I’m gunna let you in on a little secret. I’m a self proclaimed gluten-free pasta recipe fanatic.
Actually let’s re-phrase that…I’m an EASY pasta recipe fanatic. Easy is the key word here, folks.
There is nothing I love more than making my clients a bowl of whole grain gluten-free pasta filled with tons of veggies and protein.
You probably think I’m nuts.
But I’m not.
I just love food.
And love making my clients (and YOU) happy.
My inspiration for this bowl of goodness came from a pretty white bean recipe I made last spring and thought it would be so fun to re-create the dish with a comfort food kinda touch. Ya know, something to serve in the cold, chilly weather we face in November.
Get your gloves ready, folks. Let’s hope this winter isn’t as cold as last year here in NYC.
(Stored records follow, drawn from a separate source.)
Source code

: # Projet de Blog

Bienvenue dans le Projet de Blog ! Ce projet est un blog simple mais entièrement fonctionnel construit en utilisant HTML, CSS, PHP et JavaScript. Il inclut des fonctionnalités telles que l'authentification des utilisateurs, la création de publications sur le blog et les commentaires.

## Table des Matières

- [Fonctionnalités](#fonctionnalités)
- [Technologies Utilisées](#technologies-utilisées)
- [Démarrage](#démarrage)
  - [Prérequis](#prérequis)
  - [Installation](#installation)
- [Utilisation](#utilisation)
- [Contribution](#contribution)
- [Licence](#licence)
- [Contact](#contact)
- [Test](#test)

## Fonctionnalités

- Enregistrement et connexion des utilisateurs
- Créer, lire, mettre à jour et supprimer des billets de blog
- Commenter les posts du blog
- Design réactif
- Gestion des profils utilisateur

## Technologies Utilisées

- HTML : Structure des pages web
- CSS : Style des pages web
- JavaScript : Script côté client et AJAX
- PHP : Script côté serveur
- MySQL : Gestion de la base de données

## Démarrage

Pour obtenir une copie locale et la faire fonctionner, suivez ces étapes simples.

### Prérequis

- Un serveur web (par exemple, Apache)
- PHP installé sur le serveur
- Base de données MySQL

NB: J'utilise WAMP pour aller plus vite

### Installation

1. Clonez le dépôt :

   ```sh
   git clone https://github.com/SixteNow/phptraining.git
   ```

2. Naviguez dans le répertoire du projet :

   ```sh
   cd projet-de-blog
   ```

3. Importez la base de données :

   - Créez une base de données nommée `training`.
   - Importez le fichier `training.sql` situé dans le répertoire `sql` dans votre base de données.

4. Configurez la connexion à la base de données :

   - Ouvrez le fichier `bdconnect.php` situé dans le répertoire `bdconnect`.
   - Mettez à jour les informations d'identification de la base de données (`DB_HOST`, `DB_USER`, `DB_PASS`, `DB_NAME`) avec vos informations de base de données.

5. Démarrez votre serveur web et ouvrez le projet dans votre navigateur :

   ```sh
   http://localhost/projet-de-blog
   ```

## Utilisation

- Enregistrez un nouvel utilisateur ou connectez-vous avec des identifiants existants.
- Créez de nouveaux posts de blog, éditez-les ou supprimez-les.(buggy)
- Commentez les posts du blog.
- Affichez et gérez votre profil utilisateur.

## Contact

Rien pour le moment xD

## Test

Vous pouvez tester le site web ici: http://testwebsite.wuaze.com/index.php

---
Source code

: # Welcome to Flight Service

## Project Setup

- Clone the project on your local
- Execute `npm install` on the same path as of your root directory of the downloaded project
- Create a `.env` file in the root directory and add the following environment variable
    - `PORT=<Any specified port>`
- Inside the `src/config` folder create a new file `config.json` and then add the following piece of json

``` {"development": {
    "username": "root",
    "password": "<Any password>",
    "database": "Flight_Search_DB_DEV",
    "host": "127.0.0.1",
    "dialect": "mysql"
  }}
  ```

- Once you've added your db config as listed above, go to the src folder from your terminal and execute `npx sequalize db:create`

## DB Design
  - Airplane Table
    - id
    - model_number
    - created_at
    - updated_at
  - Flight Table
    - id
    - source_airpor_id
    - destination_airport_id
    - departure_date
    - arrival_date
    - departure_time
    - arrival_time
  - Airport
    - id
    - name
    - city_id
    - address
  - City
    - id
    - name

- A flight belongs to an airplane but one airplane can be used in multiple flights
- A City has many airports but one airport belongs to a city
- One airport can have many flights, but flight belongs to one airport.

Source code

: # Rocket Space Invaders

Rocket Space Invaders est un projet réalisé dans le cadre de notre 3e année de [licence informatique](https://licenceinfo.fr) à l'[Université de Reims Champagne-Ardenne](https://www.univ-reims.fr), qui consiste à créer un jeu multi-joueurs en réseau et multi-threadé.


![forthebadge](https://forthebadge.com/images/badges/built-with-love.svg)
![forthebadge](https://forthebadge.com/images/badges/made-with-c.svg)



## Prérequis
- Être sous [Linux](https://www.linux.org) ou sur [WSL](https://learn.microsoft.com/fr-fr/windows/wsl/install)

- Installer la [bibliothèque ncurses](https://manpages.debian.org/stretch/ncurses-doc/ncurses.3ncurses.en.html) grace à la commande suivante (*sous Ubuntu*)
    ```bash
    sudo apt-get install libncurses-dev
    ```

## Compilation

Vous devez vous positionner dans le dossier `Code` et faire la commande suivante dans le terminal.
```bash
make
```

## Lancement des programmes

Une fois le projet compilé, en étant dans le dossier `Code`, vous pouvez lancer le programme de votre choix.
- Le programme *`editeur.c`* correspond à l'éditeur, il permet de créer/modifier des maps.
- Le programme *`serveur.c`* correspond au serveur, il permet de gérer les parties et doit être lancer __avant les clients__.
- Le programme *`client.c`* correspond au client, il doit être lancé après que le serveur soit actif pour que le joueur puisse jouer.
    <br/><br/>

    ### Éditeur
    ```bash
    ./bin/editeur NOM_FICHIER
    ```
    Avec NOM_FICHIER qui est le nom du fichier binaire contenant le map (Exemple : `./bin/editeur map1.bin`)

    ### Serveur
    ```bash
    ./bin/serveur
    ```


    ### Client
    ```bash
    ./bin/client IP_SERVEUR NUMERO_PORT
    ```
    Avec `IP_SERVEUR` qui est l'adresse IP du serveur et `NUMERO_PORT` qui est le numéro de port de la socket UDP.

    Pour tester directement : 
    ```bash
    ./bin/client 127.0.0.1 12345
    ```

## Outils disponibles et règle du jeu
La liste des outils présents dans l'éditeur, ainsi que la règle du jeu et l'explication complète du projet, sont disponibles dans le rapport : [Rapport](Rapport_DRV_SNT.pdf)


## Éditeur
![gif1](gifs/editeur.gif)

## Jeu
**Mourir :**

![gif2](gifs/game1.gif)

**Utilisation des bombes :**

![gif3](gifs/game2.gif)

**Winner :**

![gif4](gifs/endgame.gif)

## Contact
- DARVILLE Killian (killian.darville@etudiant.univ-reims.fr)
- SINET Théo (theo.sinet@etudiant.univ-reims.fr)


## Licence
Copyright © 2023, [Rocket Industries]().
If it is, just make about 10 batches of this pasta dish and reheat it over and over again every night of the winter to keep yourself happy and warm.
It’ll streamline your food shopping list.
That’s for darn sure.
Try to buy everything organic. Here’s why: The Benefits of Eating Organic.
- 1 lb. gluten-free pasta
- 4 large roasted red peppers, thinly sliced
- 1 (15 oz.) can cannellini beans, drained and rinsed
- 1 garlic clove, minced
- 2½ Tbsp. olive oil
- pinch chili powder
- sea salt and pepper, to taste
- Cook pasta according to package directions.
- In a large bowl, toss cooked pasta, red peppers, cannellini beans, garlic, olive oil, chili powder, sea salt and pepper. Serve warm.